Latent infection in the eye is a major cause of progressive blindness through the destruction of infected retinal tissue. More recently, latent Toxoplasma infection has also been associated with several neuropsychiatric conditions including schizophrenia and Alzheimer’s disease, suggesting that chronic infection has a bigger effect on human health than previously thought. There are no known treatments to clear latent Toxoplasma in at-risk patients.
We are interested in understanding how Toxoplasma persists in the human host and furthermore, what consequences this infection has on brain health. We are focussed on defining the mechanisms used by latent Toxoplasma to manipulate host neurons and the functional importance this has on parasite survival. In particular we are interested in identifying parasite proteins that are exported into neurons and what role these proteins play in allowing long term survival in the brain. Furthermore, we aim to determine how latent forms regulate metabolism, which may aid their resistance to drugs that target acute stages.
We are also defining how latent Toxoplasma can contribute to brain dysfunction. In particular, we aim to understand how Toxoplasma affects neuronal function and how this translates into changes seen in neuropsychiatric conditions. We have collaborations with leading neuroscientists to understand how Toxoplasma can cause behavioural deficits associated with schizophrenia, determine the role that infection plays in the progression of Alzheimer’s disease and furthermore, how latent toxoplasmosis effects outcomes of traumatic brain injury.

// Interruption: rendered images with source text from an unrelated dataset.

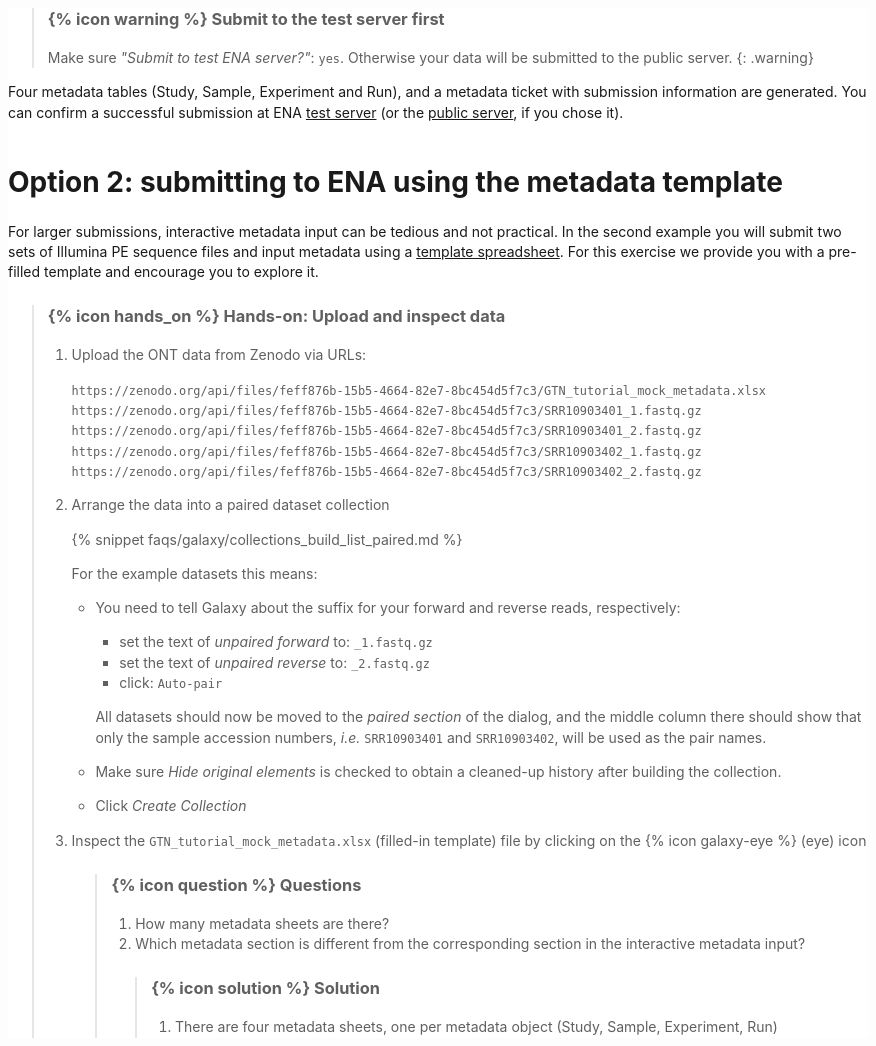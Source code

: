 > ### {% icon warning %} Submit to the test server first
> Make sure  *"Submit to test ENA server?"*: `yes`. Otherwise your data will be submitted to the public server.
{: .warning}

Four metadata tables (Study, Sample, Experiment and Run), and a metadata ticket with submission information are generated. You can confirm a successful submission at ENA [test server](https://wwwdev.ebi.ac.uk/ena/submit/sra) (or the [public server](https://www.ebi.ac.uk/ena/submit/sra), if you chose it).







# Option 2: submitting to ENA using the metadata template

For larger submissions, interactive metadata input can be tedious and not practical. In the second example you will submit two sets of Illumina PE sequence files and input metadata using a [template spreadsheet](https://drive.google.com/file/d/1Gx78GKh58PmRjdmJ05DBbpObAL-3oUFX/view?usp=sharing). For this exercise we provide you with a pre-filled template and encourage you to explore it.

> ### {% icon hands_on %} Hands-on: Upload and inspect data
>
> 1. Upload the ONT data from Zenodo via URLs:
>
>    ```
>    https://zenodo.org/api/files/feff876b-15b5-4664-82e7-8bc454d5f7c3/GTN_tutorial_mock_metadata.xlsx
>    https://zenodo.org/api/files/feff876b-15b5-4664-82e7-8bc454d5f7c3/SRR10903401_1.fastq.gz
>    https://zenodo.org/api/files/feff876b-15b5-4664-82e7-8bc454d5f7c3/SRR10903401_2.fastq.gz
>    https://zenodo.org/api/files/feff876b-15b5-4664-82e7-8bc454d5f7c3/SRR10903402_1.fastq.gz
>    https://zenodo.org/api/files/feff876b-15b5-4664-82e7-8bc454d5f7c3/SRR10903402_2.fastq.gz
>    ```
> 2. Arrange the data into a paired dataset collection
>
>    {% snippet faqs/galaxy/collections_build_list_paired.md %}
>
>    For the example datasets this means:
>    - You need to tell Galaxy about the suffix for your forward and reverse reads, respectively:
>      - set the text of *unpaired forward* to: `_1.fastq.gz`
>      - set the text of *unpaired reverse* to: `_2.fastq.gz`
>      - click: `Auto-pair`
>
>      All datasets should now be moved to the *paired section* of the dialog, and the middle column there should show that only the sample accession numbers, *i.e.* `SRR10903401` and `SRR10903402`, will be used as the pair names.
>
>    - Make sure *Hide original elements* is checked to obtain a cleaned-up history after building the collection.
>    - Click *Create Collection*
>
> 3. Inspect the `GTN_tutorial_mock_metadata.xlsx` (filled-in template) file by clicking on the {% icon galaxy-eye %} (eye) icon
>
>    > ### {% icon question %} Questions
>    >
>    > 1. How many metadata sheets are there?
>    > 2. Which metadata section is different from the corresponding section in the interactive metadata input?
>    >
>    > > ### {% icon solution %} Solution
>    > > 1. There are four metadata sheets, one per metadata object (Study, Sample, Experiment, Run)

Our lab consists of students and postdocs who have synergistic interests in different experimental techniques. This provides a highly collaborative environment to deeply understand fundamental aspects of apicomplexan parasite pathogenicity. We also closely work with other labs in the division and several international groups in order to translate our findings in Toxoplasma into understanding pathogenesis in the malaria parasite.